Experts had warned that tears are an unreliable measure of blood glucose, with The Verge quoting John L. Smith, a former chief scientific officer at Johnson & Johnson’s glucose monitoring division, who cautioned that “tears simply [do not] track closely enough with glucose in the blood.”
Glucose is notoriously hard to detect, experts warned, because it does not have distinguishing features and the body does not have much of it.
In 2016, when the STAT News website polled researchers, many were skeptical about the glucose-sensing lens, warning that “the quest to develop such contacts [was] technically infeasible because tears are an unreliable fluid to use in measuring blood sugar.”
By early 2017, the glucose-sensing device was running behind schedule, with trials in patients yet to begin. At the time,, Novartis only said the lens was a complex device and it did not know when patient trials were likely to commence.
In the face of early criticism that its innovation was likely to fail, Verily said: “As with all true innovation, some projects can and will fail.”
Despite the failure of the glucose-sensing lens, Verily insists their work was not in vain because the project had evolved into a “versatile electronics platform that can support actions, like sensing and transmitting data, on the eye.”
Verily said it was now working on a smart accommodating contact lens for presbyopia, a condition where the eye loses near focusing ability due to ageing. Verily is also working on a smart intraocular lens for improving sight following cataract surgery.
Otis said Verily had performed many clinical study sessions with individual users, collecting hundreds of thousands of biological data points from on-eye readings.
In addition, Verily said they were committed to improving the lives of people with diabetes through “improved methods for inexpensive and unobtrusive glucose sensing to support diabetes management.”

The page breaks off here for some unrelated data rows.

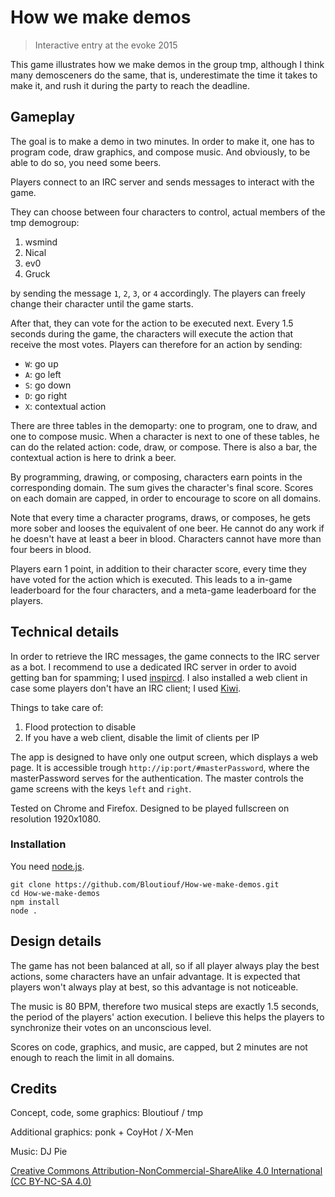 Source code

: # How we make demos

> Interactive entry at the evoke 2015

This game illustrates how we make demos in the group tmp, although I think many demosceners do the same, that is, underestimate the time it takes to make it, and rush it during the party to reach the deadline.

## Gameplay

The goal is to make a demo in two minutes. In order to make it, one has to program code, draw graphics, and compose music. And obviously, to be able to do so, you need some beers.

Players connect to an IRC server and sends messages to interact with the game.

They can choose between four characters to control, actual members of the tmp demogroup:

1. wsmind
2. Nical
3. ev0
4. Gruck

by sending the message `1`, `2`, `3`, or `4` accordingly. The players can freely change their character until the game starts.

After that, they can vote for the action to be executed next. Every 1.5 seconds during the game, the characters will execute the action that receive the most votes. Players can therefore for an action by sending:

- `W`: go up
- `A`: go left
- `S`: go down
- `D`: go right
- `X`: contextual action

There are three tables in the demoparty: one to program, one to draw, and one to compose music. When a character is next to one of these tables, he can do the related action: code, draw, or compose. There is also a bar, the contextual action is here to drink a beer.

By programming, drawing, or composing, characters earn points in the corresponding domain. The sum gives the character's final score. Scores on each domain are capped, in order to encourage to score on all domains.

Note that every time a character programs, draws, or composes, he gets more sober and looses the equivalent of one beer. He cannot do any work if he doesn't have at least a beer in blood. Characters cannot have more than four beers in blood.

Players earn 1 point, in addition to their character score, every time they have voted for the action which is executed. This leads to a in-game leaderboard for the four characters, and a meta-game leaderboard for the players. 

## Technical details

In order to retrieve the IRC messages, the game connects to the IRC server as a bot. I recommend to use a dedicated IRC server in order to avoid getting ban for spamming; I used [inspircd](https://github.com/inspircd/inspircd). I also installed a web client in case some players don't have an IRC client; I used [Kiwi](https://github.com/prawnsalad/KiwiIRC).  

Things to take care of:

1. Flood protection to disable
2. If you have a web client, disable the limit of clients per IP

The app is designed to have only one output screen, which displays a web page. It is accessible trough `http://ip:port/#masterPassword`, where the masterPassword serves for the authentication. The master controls the game screens with the keys `left` and `right`.

Tested on Chrome and Firefox. Designed to be played fullscreen on resolution 1920x1080.

### Installation

You need [node.js](https://nodejs.org/).

	git clone https://github.com/Bloutiouf/How-we-make-demos.git
	cd How-we-make-demos
	npm install
	node .

## Design details

The game has not been balanced at all, so if all player always play the best actions, some characters have an unfair advantage. It is expected that players won't always play at best, so this advantage is not noticeable.

The music is 80 BPM, therefore two musical steps are exactly 1.5 seconds, the period of the players' action execution. I believe this helps the players to synchronize their votes on an unconscious level.

Scores on code, graphics, and music, are capped, but 2 minutes are not enough to reach the limit in all domains.

## Credits

Concept, code, some graphics: Bloutiouf / tmp

Additional graphics: ponk + CoyHot / X-Men

Music: DJ Pie

[Creative Commons Attribution-NonCommercial-ShareAlike 4.0 International (CC BY-NC-SA 4.0)](https://creativecommons.org/licenses/by-nc-sa/4.0/)
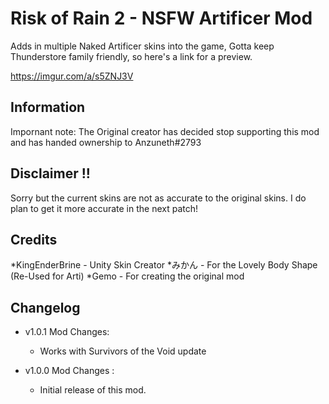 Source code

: # Risk of Rain 2 - NSFW Artificer Mod

Adds in multiple Naked Artificer skins into the game,
Gotta keep Thunderstore family friendly, so here's a link for a preview.

https://imgur.com/a/s5ZNJ3V

## Information
  Impornant note: The Original creator has decided stop supporting this mod and has handed ownership to Anzuneth#2793

## Disclaimer !!

Sorry but the current skins are not as accurate to the original skins.
I do plan to get it more accurate in the next patch!

## Credits

*KingEnderBrine - Unity Skin Creator
*みかん - For the Lovely Body Shape (Re-Used for Arti)
*Gemo - For creating the original mod

## Changelog

* v1.0.1 Mod Changes:
	* Works with Survivors of the Void update
	
* v1.0.0 Mod Changes :
	* Initial release of this mod. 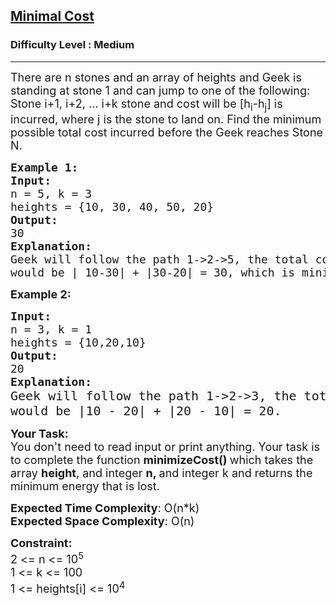 <h2><a href="https://www.geeksforgeeks.org/problems/minimal-cost/1?page=1&status=solved&sortBy=submissions">Minimal Cost</a></h2><h3>Difficulty Level : Medium</h3><hr><div class="problems_problem_content__Xm_eO"><p><span style="font-size:18px">There are n stones and an array of heights&nbsp;and Geek is standing at stone 1 and can&nbsp;jump to one of the following: Stone i+1, i+2, ... i+k stone and cost will be [h<sub>i</sub>-h<sub>j</sub>]&nbsp;is incurred, where j&nbsp;is the stone to land on.&nbsp;Find the minimum possible total cost incurred before the Geek reaches Stone N.</span></p>

<pre><span style="font-size:18px"><strong>Example 1:</strong>
<strong>Input:</strong>
n = 5, k = 3
heights = {10, 30, 40, 50, 20}
<strong>Output:</strong>
30
<strong>Explanation:</strong>
Geek will follow the path 1-&gt;2-&gt;5, the total cost 
would be | 10-30| + |30-20| = 30, which is minimum</span></pre>

<p><strong><span style="font-size:18px">Example 2:</span></strong></p>

<pre><span style="font-size:18px"><strong>Input:</strong>
n = 3, k = 1
heights = {10,20,10}
<strong>Output:</strong>
20
<strong>Explanation:</strong>
</span><span style="font-size:20px">Geek will follow the path 1-&gt;2-&gt;3, the total cost
would be |10 - 20| + |20 - 10| = 20.</span>
</pre>

<p><strong><span style="font-size:18px">Your Task:</span></strong><br>
<span style="font-size:18px">You don't need to read input or print anything. Your task is to complete the function <strong>minimizeCost()&nbsp;</strong>which takes the array&nbsp;<strong>height</strong>, and integer <strong>n, </strong>and integer k&nbsp;and returns the minimum energy that is lost.</span></p>

<p><span style="font-size:18px"><strong>Expected Time Complexity</strong>: O(n*k)<br>
<strong>Expected Space Complexity</strong>: O(n)</span></p>

<p><span style="font-size:18px"><strong>Constraint:</strong><br>
2 &lt;= n &lt;= 10<sup>5</sup><br>
1 &lt;= k &lt;= 100<br>
1 &lt;= heights[i] &lt;= 10<sup>4</sup></span></p>
</div> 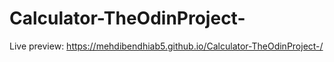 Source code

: # Calculator-TheOdinProject-
Live preview:
https://mehdibendhiab5.github.io/Calculator-TheOdinProject-/
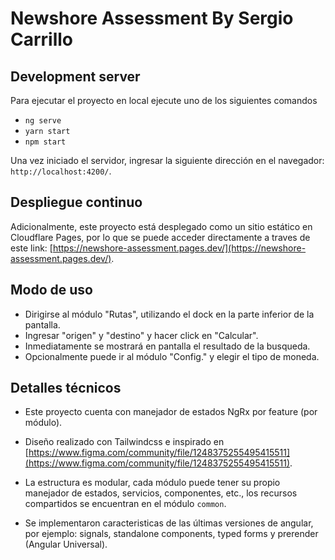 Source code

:# Newshore Assessment By Sergio Carrillo

## Development server

Para ejecutar el proyecto en local ejecute uno de los siguientes comandos

 - `ng serve`
 - `yarn start`
 - `npm start`

Una vez iniciado el servidor, ingresar la siguiente dirección en el navegador: `http://localhost:4200/`.

## Despliegue continuo

Adicionalmente, este proyecto está desplegado como un sitio estático en Cloudflare Pages, por lo que se puede acceder directamente a traves de este link: [https://newshore-assessment.pages.dev/](https://newshore-assessment.pages.dev/).

## Modo de uso

- Dirigirse al módulo "Rutas", utilizando el dock en la parte inferior de la pantalla.
- Ingresar "origen" y "destino" y hacer click en "Calcular".
- Inmediatamente se mostrará en pantalla el resultado de la busqueda.
- Opcionalmente puede ir al módulo "Config." y elegir el tipo de moneda.

## Detalles técnicos

- Este proyecto cuenta con manejador de estados NgRx por feature (por módulo).

- Diseño realizado con Tailwindcss e inspirado en [https://www.figma.com/community/file/1248375255495415511](https://www.figma.com/community/file/1248375255495415511).

- La estructura es modular, cada módulo puede tener su propio manejador de estados, servicios, componentes, etc., los recursos compartidos se encuentran en el módulo `common`.

- Se implementaron caracteristicas de las últimas versiones de angular, por ejemplo: signals, standalone components, typed forms y prerender (Angular Universal).
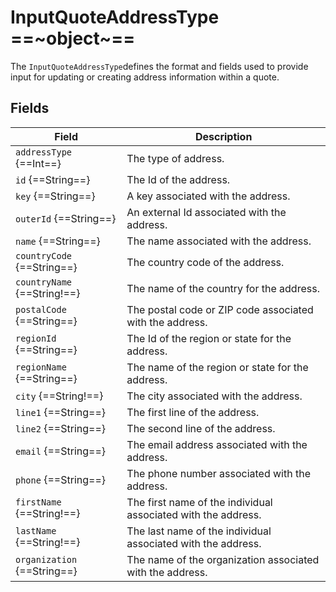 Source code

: # InputQuoteAddressType ==~object~==

The `InputQuoteAddressType`defines the format and fields used to provide input for updating or creating address information within a quote. 

## Fields

| Field                         | Description                                                       |
| ----------------------------- | ----------------------------------------------------------------- |
| `addressType` {==Int==}       | The type of address.                                              |
| `id` {==String==}             | The Id of the address.                                            |
| `key` {==String==}            | A key associated with the address.                                |
| `outerId` {==String==}        | An external Id associated with the address.                       |
| `name` {==String==}           | The name associated with the address.                             |
| `countryCode` {==String==}    | The country code of the address.                                  |
| `countryName` {==String!==}   | The name of the country for the address.                          |
| `postalCode` {==String==}     | The postal code or ZIP code associated with the address.          |
| `regionId` {==String==}       | The Id of the region or state for the address.                    |
| `regionName` {==String==}     | The name of the region or state for the address.                  |
| `city` {==String!==}          | The city associated with the address.                             |
| `line1` {==String==}          | The first line of the address.                                    |
| `line2` {==String==}          | The second line of the address.                                   |
| `email` {==String==}          | The email address associated with the address.                    |
| `phone` {==String==}          | The phone number associated with the address.                     |
| `firstName` {==String!==}     | The first name of the individual associated with the address.     |
| `lastName` {==String!==}      | The last name of the individual associated with the address.      |
| `organization` {==String==}   | The name of the organization associated with the address.         |
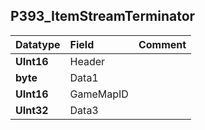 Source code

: ## P393\_ItemStreamTerminator ##
| **Datatype** | **Field** | **Comment** |
|:-------------|:----------|:------------|
| **UInt16**   | Header    |             |
| **byte**     | Data1     |             |
| **UInt16**   | GameMapID |             |
| **UInt32**   | Data3     |             | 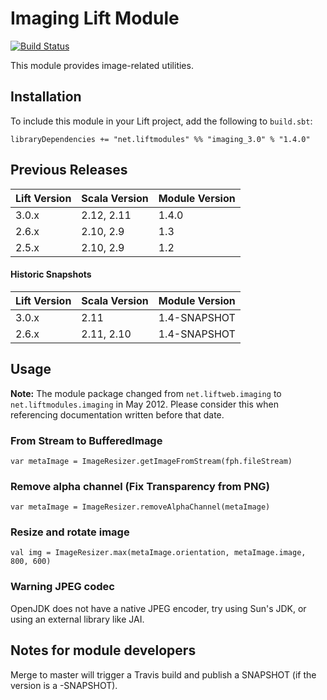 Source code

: # Imaging Lift Module

[![Build Status](https://travis-ci.org/liftmodules/imaging.svg?branch=master)](https://travis-ci.org/liftmodules/imaging)

This module provides image-related utilities.

## Installation

To include this module in your Lift project, add the following to `build.sbt`:

    libraryDependencies += "net.liftmodules" %% "imaging_3.0" % "1.4.0"

## Previous Releases


| Lift Version | Scala Version | Module Version |
|--------------|---------------|----------------|
| 3.0.x        | 2.12, 2.11    | 1.4.0          |
| 2.6.x        | 2.10, 2.9     | 1.3            |
| 2.5.x        | 2.10, 2.9     | 1.2            |

#### Historic Snapshots

| Lift Version | Scala Version | Module Version |
|--------------|---------------|----------------|
| 3.0.x        | 2.11          | 1.4-SNAPSHOT   |
| 2.6.x        | 2.11, 2.10    | 1.4-SNAPSHOT   |

## Usage

**Note:** The module package changed from `net.liftweb.imaging` to `net.liftmodules.imaging` in May 2012.  Please consider this when referencing documentation written before that date.

### From Stream to BufferedImage

	var metaImage = ImageResizer.getImageFromStream(fph.fileStream)

### Remove alpha channel (Fix Transparency from PNG)

	var metaImage = ImageResizer.removeAlphaChannel(metaImage)

### Resize and rotate image

	val img = ImageResizer.max(metaImage.orientation, metaImage.image, 800, 600)

### Warning JPEG codec

OpenJDK does not have a native JPEG encoder, try using Sun's JDK, or using an external library like JAI.

## Notes for module developers

Merge to master will trigger a Travis build and publish a SNAPSHOT (if the version is a -SNAPSHOT).
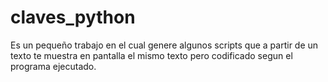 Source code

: # claves_python
Es un pequeño trabajo en el cual genere algunos scripts que a partir de un texto te muestra en pantalla el mismo texto pero codificado segun el programa ejecutado. 
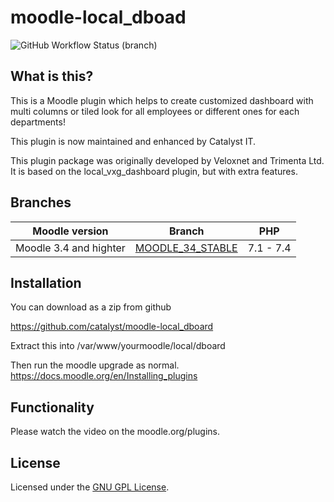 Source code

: # moodle-local_dboad

![GitHub Workflow Status (branch)](https://img.shields.io/github/actions/workflow/status/catalyst/moodle-local_dboard/ci.yml?label=ci&branch=MOODLE_34_STABLE)
## What is this?

This is a Moodle plugin which helps to create customized dashboard with multi columns or tiled look for all employees or different ones for each departments!

This plugin is now maintained and enhanced by Catalyst IT.

This plugin package was originally developed by Veloxnet and Trimenta Ltd. It is based on the local_vxg_dashboard plugin, but with extra features.

## Branches

| Moodle version             | Branch                                                                        | PHP       |
|----------------------------|-------------------------------------------------------------------------------|-----------|
| Moodle 3.4 and highter     | [MOODLE_34_STABLE](https://github.com/catalyst/moodle-local_dboard/tree/MOODLE_34_STABLE) | 7.1 - 7.4 |

## Installation

You can download as a zip from github

https://github.com/catalyst/moodle-local_dboard

Extract this into /var/www/yourmoodle/local/dboard

Then run the moodle upgrade as normal.
https://docs.moodle.org/en/Installing_plugins

## Functionality

Please watch the video on the moodle.org/plugins.

## License

Licensed under the [GNU GPL License](http://www.gnu.org/copyleft/gpl.html).
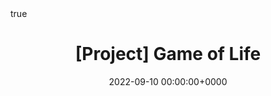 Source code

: ---
title: "[Project] Game of Life"
tags: [math, CompSci]
categories: [Emergent behavior]
katex: math
math: true
date: 2022-09-10 00:00:00+0000
image: cover.png
--- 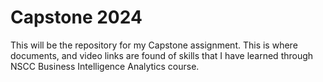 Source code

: # Capstone 2024
This will be the repository for my Capstone assignment. This is where documents, and video links are found of skills that I have learned through NSCC Business Intelligence Analytics course.
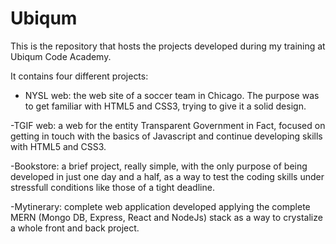 # Ubiqum
This is the repository that hosts the projects developed during my training at Ubiqum Code Academy.

It contains four different projects: 

- NYSL web: the web site of a soccer team in Chicago. The purpose was to get familiar with HTML5 and CSS3, trying to give it a solid design.

-TGIF web: a web for the entity Transparent Government in Fact, focused on getting in touch with the basics of Javascript and continue developing skills with HTML5 and CSS3. 

-Bookstore: a brief project, really simple, with the only purpose of being developed in just one day and a half, as a way to test the coding skills under stressfull conditions like those of a tight deadline. 

-Mytinerary: complete web application developed applying the complete MERN (Mongo DB, Express, React and NodeJs) stack as a way to crystalize a whole front and back project.
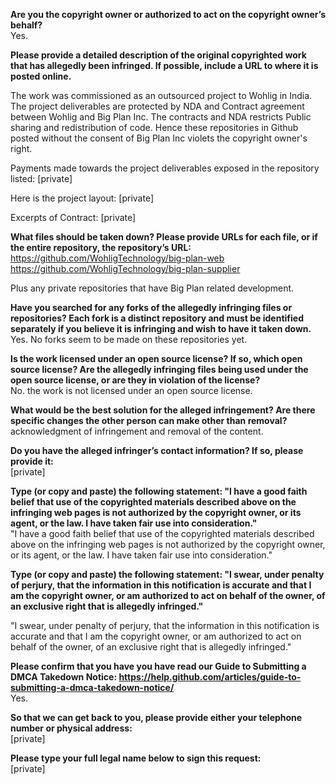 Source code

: **Are you the copyright owner or authorized to act on the copyright owner’s behalf?**  
Yes.

**Please provide a detailed description of the original copyrighted work that has allegedly been infringed. If possible, include a URL to where it is posted online.**  

The work was commissioned as an outsourced project to Wohlig in India. The project deliverables are protected by NDA and Contract agreement between Wohlig and Big Plan Inc. The contracts and NDA restricts Public sharing and redistribution of code. Hence these repositories in Github posted without the consent of Big Plan Inc violets the copyright owner's right.  

Payments made towards the project deliverables exposed in the repository listed:
[private]  

Here is the project layout:
[private]  

Excerpts of Contract:
[private]  

**What files should be taken down? Please provide URLs for each file, or if the entire repository, the repository’s URL:**  
https://github.com/WohligTechnology/big-plan-web  
https://github.com/WohligTechnology/big-plan-supplier  

Plus any private repositories that have Big Plan related development.  

**Have you searched for any forks of the allegedly infringing files or repositories? Each fork is a distinct repository and must be identified separately if you believe it is infringing and wish to have it taken down.**  
Yes. No forks seem to be made on these repositories yet.  

**Is the work licensed under an open source license? If so, which open source license? Are the allegedly infringing files being used under the open source license, or are they in violation of the license?**  
No. the work is not licensed under an open source license.  

**What would be the best solution for the alleged infringement? Are there specific changes the other person can make other than removal?**  
acknowledgment of infringement and removal of the content.  

**Do you have the alleged infringer’s contact information? If so, please provide it:**  
[private]  

**Type (or copy and paste) the following statement: "I have a good faith belief that use of the copyrighted materials described above on the infringing web pages is not authorized by the copyright owner, or its agent, or the law. I have taken fair use into consideration."**  
"I have a good faith belief that use of the copyrighted materials described above on the infringing web pages is not authorized by the copyright owner, or its agent, or the law. I have taken fair use into consideration."

**Type (or copy and paste) the following statement: "I swear, under penalty of perjury, that the information in this notification is accurate and that I am the copyright owner, or am authorized to act on behalf of the owner, of an exclusive right that is allegedly infringed."**  

"I swear, under penalty of perjury, that the information in this notification is accurate and that I am the copyright owner, or am authorized to act on behalf of the owner, of an exclusive right that is allegedly infringed."

**Please confirm that you have you have read our Guide to Submitting a DMCA Takedown Notice: https://help.github.com/articles/guide-to-submitting-a-dmca-takedown-notice/**  
Yes.

**So that we can get back to you, please provide either your telephone number or physical address:**  
[private]  

**Please type your full legal name below to sign this request:**  
[private]  
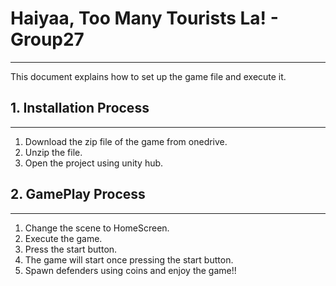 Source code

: # Haiyaa, Too Many Tourists La! - Group27

---

This document explains how to set up the game file and execute it.

## 1. Installation Process

---

1. Download the zip file of the game from onedrive.
2. Unzip the file.
3. Open the project using unity hub.

## 2. GamePlay Process

---

1. Change the scene to HomeScreen.
2. Execute the game.
3. Press the start button.
4. The game will start once pressing the start button.
5. Spawn defenders using coins and enjoy the game!!
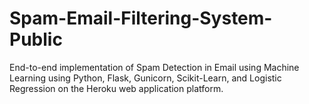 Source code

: # Spam-Email-Filtering-System-Public
End-to-end implementation of Spam Detection in Email using Machine Learning using Python, Flask, Gunicorn, Scikit-Learn, and Logistic Regression on the Heroku web application platform.
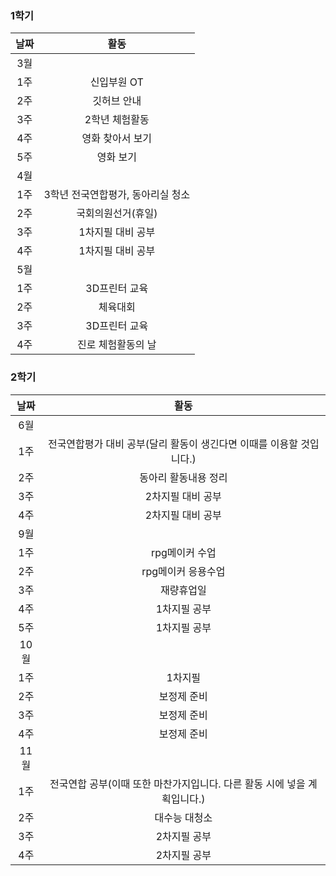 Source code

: ### 1학기
| 날짜 | 활동 |
| :-----: | :-----: |
| 3월 ||
| 1주 | 신입부원 OT |
| 2주 | 깃허브 안내 |
| 3주 | 2학년 체험활동 |
| 4주 | 영화 찾아서 보기 |
| 5주 | 영화 보기 |
| 4월 ||
| 1주 | 3학년 전국연합평가, 동아리실 청소 |
| 2주 | 국회의원선거(휴일) |
| 3주 | 1차지필 대비 공부 |
| 4주 | 1차지필 대비 공부 |
| 5월 ||
| 1주 | 3D프린터 교육 |
| 2주 | 체육대회 |
| 3주 | 3D프린터 교육 |
| 4주 | 진로 체험활동의 날 |

### 2학기
| 날짜 | 활동 |
| :-----: | :-----: |
| 6월 ||
| 1주 | 전국연합평가 대비 공부(달리 활동이 생긴다면 이때를 이용할 것입니다.) |
| 2주 | 동아리 활동내용 정리 |
| 3주 | 2차지필 대비 공부 |
| 4주 | 2차지필 대비 공부 |
| 9월 ||
| 1주 | rpg메이커 수업 |
| 2주 | rpg메이커 응용수업 |
| 3주 | 재량휴업일 |
| 4주 | 1차지필 공부 |
| 5주 | 1차지필 공부 |
| 10월 ||
| 1주 | 1차지필 |
| 2주 | 보정제 준비 |
| 3주 | 보정제 준비 |
| 4주 | 보정제 준비 |
| 11월 ||
| 1주 | 전국연합 공부(이때 또한 마찬가지입니다. 다른 활동 시에 넣을 계획입니다.) |
| 2주 | 대수능 대청소 |
| 3주 | 2차지필 공부 |
| 4주 | 2차지필 공부 |
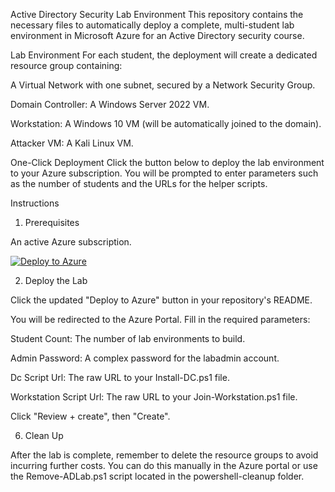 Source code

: Active Directory Security Lab Environment
This repository contains the necessary files to automatically deploy a complete, multi-student lab environment in Microsoft Azure for an Active Directory security course.

Lab Environment
For each student, the deployment will create a dedicated resource group containing:

A Virtual Network with one subnet, secured by a Network Security Group.

Domain Controller: A Windows Server 2022 VM.

Workstation: A Windows 10 VM (will be automatically joined to the domain).

Attacker VM: A Kali Linux VM.

One-Click Deployment
Click the button below to deploy the lab environment to your Azure subscription. You will be prompted to enter parameters such as the number of students and the URLs for the helper scripts.

Instructions
1. Prerequisites

An active Azure subscription.

[![Deploy to Azure](https://aka.ms/deploytoazurebutton)](https://portal.azure.com/#create/Microsoft.Template/uri/https%3A%2F%2Fraw.githubusercontent.com%2Falpeshnakar%2Fadsa.lab%2Fmain%2Fazuredeploy.json)

2. Deploy the Lab

Click the updated "Deploy to Azure" button in your repository's README.

You will be redirected to the Azure Portal. Fill in the required parameters:

Student Count: The number of lab environments to build.

Admin Password: A complex password for the labadmin account.

Dc Script Url: The raw URL to your Install-DC.ps1 file.

Workstation Script Url: The raw URL to your Join-Workstation.ps1 file.

Click "Review + create", then "Create".

6. Clean Up

After the lab is complete, remember to delete the resource groups to avoid incurring further costs. You can do this manually in the Azure portal or use the Remove-ADLab.ps1 script located in the powershell-cleanup folder.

Verily said it was working with Dexcom to develop miniaturized continuous glucose monitors and with Onduo, its joint venture with Sanofi, to integrate continuous sensing into the care paradigm for people living with Type 2 diabetes.
In 2017, the U.S. Centers for Disease Control and Prevention (CDC) said more than 100 million American adults were living with diabetes or prediabetes. Diabetes was the seventh leading cause of death in the U.S. in 2015. It is estimated that by 2045, 692 million people worldwide will have diabetes.
With so many people affected by diabetes, a non-intrusive glucose monitoring device is considered a game changer. The drive to accomplish this has seen companies such as Alphabet and Apple investing heavily in the development of non-invasive devices.